Slack bug paved the way for a hack that can steal user access
One bug in Slack, the popular work chat application, was enough for a security researcher to design a hack that could trick users into handing over access to their accounts.
Bug bounty hunter Frans Rosen noticed he could steal Slack access tokens to user accounts due to a flaw in the way the application communicates data in an internet browser.
“Slack missed an important step when using a technology called postMessage,” Rosen said on Wednesday in an email.
PostMessage is a kind of command that can let separate browser windows communicate with each other. In Slack, it’s used whenever the chat application opens a new window to enable a voice call.
Ideally, an application that uses postMessage will validate the origin of all data exchanged between separate windows, to keep the process secure. However, Slack wasn’t doing this, according to Rosen.
“Not validating them was a clear indication to me that I could start to do fun stuff,” he wrote in a blog post for security firm Detectify, which he advises.
Last week, he discovered the problem and realized he could siphon a user’s access token through the postMessage bug.
“If you have a browser window, and open a new window by clicking on a link, those two windows can communicate using postMessage,” he said in an email.
But what if one of those windows is an imposter? That’s what Rosen essentially created with a malicious webpage that can hijack the Slack application.
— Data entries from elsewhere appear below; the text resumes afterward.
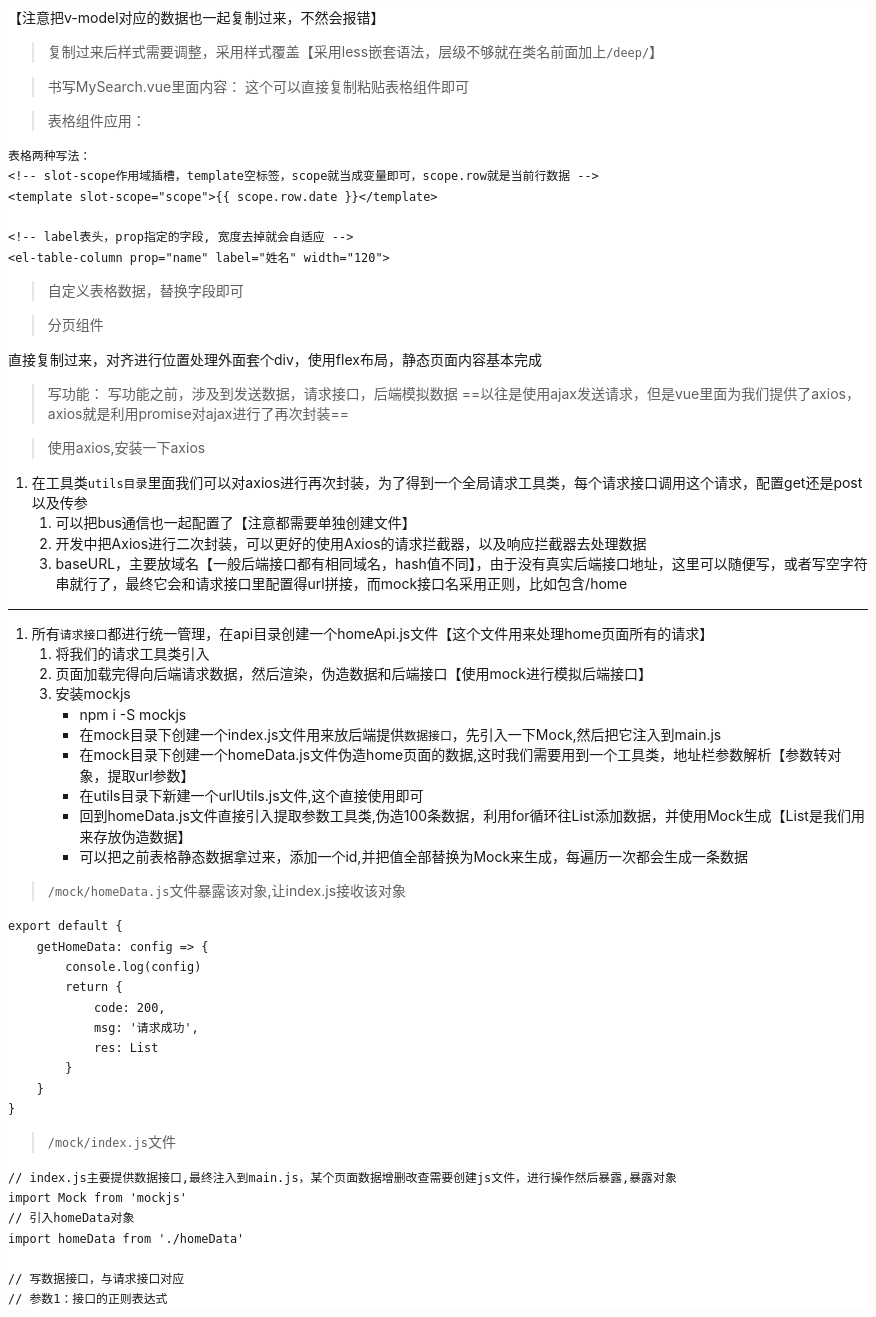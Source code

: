 【注意把v-model对应的数据也一起复制过来，不然会报错】

> 复制过来后样式需要调整，采用样式覆盖【采用less嵌套语法，层级不够就在类名前面加上`/deep/`】

> 书写MySearch.vue里面内容：
> 这个可以直接复制粘贴表格组件即可

> 表格组件应用：

```
表格两种写法：
<!-- slot-scope作用域插槽，template空标签，scope就当成变量即可，scope.row就是当前行数据 -->
<template slot-scope="scope">{{ scope.row.date }}</template>

<!-- label表头，prop指定的字段, 宽度去掉就会自适应 -->
<el-table-column prop="name" label="姓名" width="120">
```

> 自定义表格数据，替换字段即可

> 分页组件

直接复制过来，对齐进行位置处理外面套个div，使用flex布局，静态页面内容基本完成

> 写功能：
> 写功能之前，涉及到发送数据，请求接口，后端模拟数据
==以往是使用ajax发送请求，但是vue里面为我们提供了axios，axios就是利用promise对ajax进行了再次封装==

> 使用axios,安装一下axios
1. 在工具类`utils目录`里面我们可以对axios进行再次封装，为了得到一个全局请求工具类，每个请求接口调用这个请求，配置get还是post以及传参
   1. 可以把bus通信也一起配置了【注意都需要单独创建文件】
   2. 开发中把Axios进行二次封装，可以更好的使用Axios的请求拦截器，以及响应拦截器去处理数据
   3. baseURL，主要放域名【一般后端接口都有相同域名，hash值不同】，由于没有真实后端接口地址，这里可以随便写，或者写空字符串就行了，最终它会和请求接口里配置得url拼接，而mock接口名采用正则，比如包含/home



---
1. 所有`请求接口`都进行统一管理，在api目录创建一个homeApi.js文件【这个文件用来处理home页面所有的请求】
   1. 将我们的请求工具类引入
   2. 页面加载完得向后端请求数据，然后渲染，伪造数据和后端接口【使用mock进行模拟后端接口】
   3. 安装mockjs
      + npm i -S mockjs
      + 在mock目录下创建一个index.js文件用来放后端提供`数据接口`，先引入一下Mock,然后把它注入到main.js
      + 在mock目录下创建一个homeData.js文件伪造home页面的数据,这时我们需要用到一个工具类，地址栏参数解析【参数转对象，提取url参数】
      + 在utils目录下新建一个urlUtils.js文件,这个直接使用即可
      + 回到homeData.js文件直接引入提取参数工具类,伪造100条数据，利用for循环往List添加数据，并使用Mock生成【List是我们用来存放伪造数据】
      + 可以把之前表格静态数据拿过来，添加一个id,并把值全部替换为Mock来生成，每遍历一次都会生成一条数据
> `/mock/homeData.js`文件暴露该对象,让index.js接收该对象
```
export default {
    getHomeData: config => {
        console.log(config)
        return {
            code: 200,
            msg: '请求成功',
            res: List
        }
    }
}
```
> `/mock/index.js`文件
```
// index.js主要提供数据接口,最终注入到main.js，某个页面数据增删改查需要创建js文件，进行操作然后暴露,暴露对象
import Mock from 'mockjs'
// 引入homeData对象
import homeData from './homeData'

// 写数据接口，与请求接口对应
// 参数1：接口的正则表达式
```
He demonstrated the theoretical hack in a video. The malicious webpage will open a Slack window that then forces a victim’s account to handover its access token.
Fortunately, Slack has fixed the issue. The company has found after a thorough investigation that the flaw was never exploited, according to a posting on HackerOne, a bug bounty platform.
“To work securely with postMessage you always need to verify the origin of every message,” Rosen added.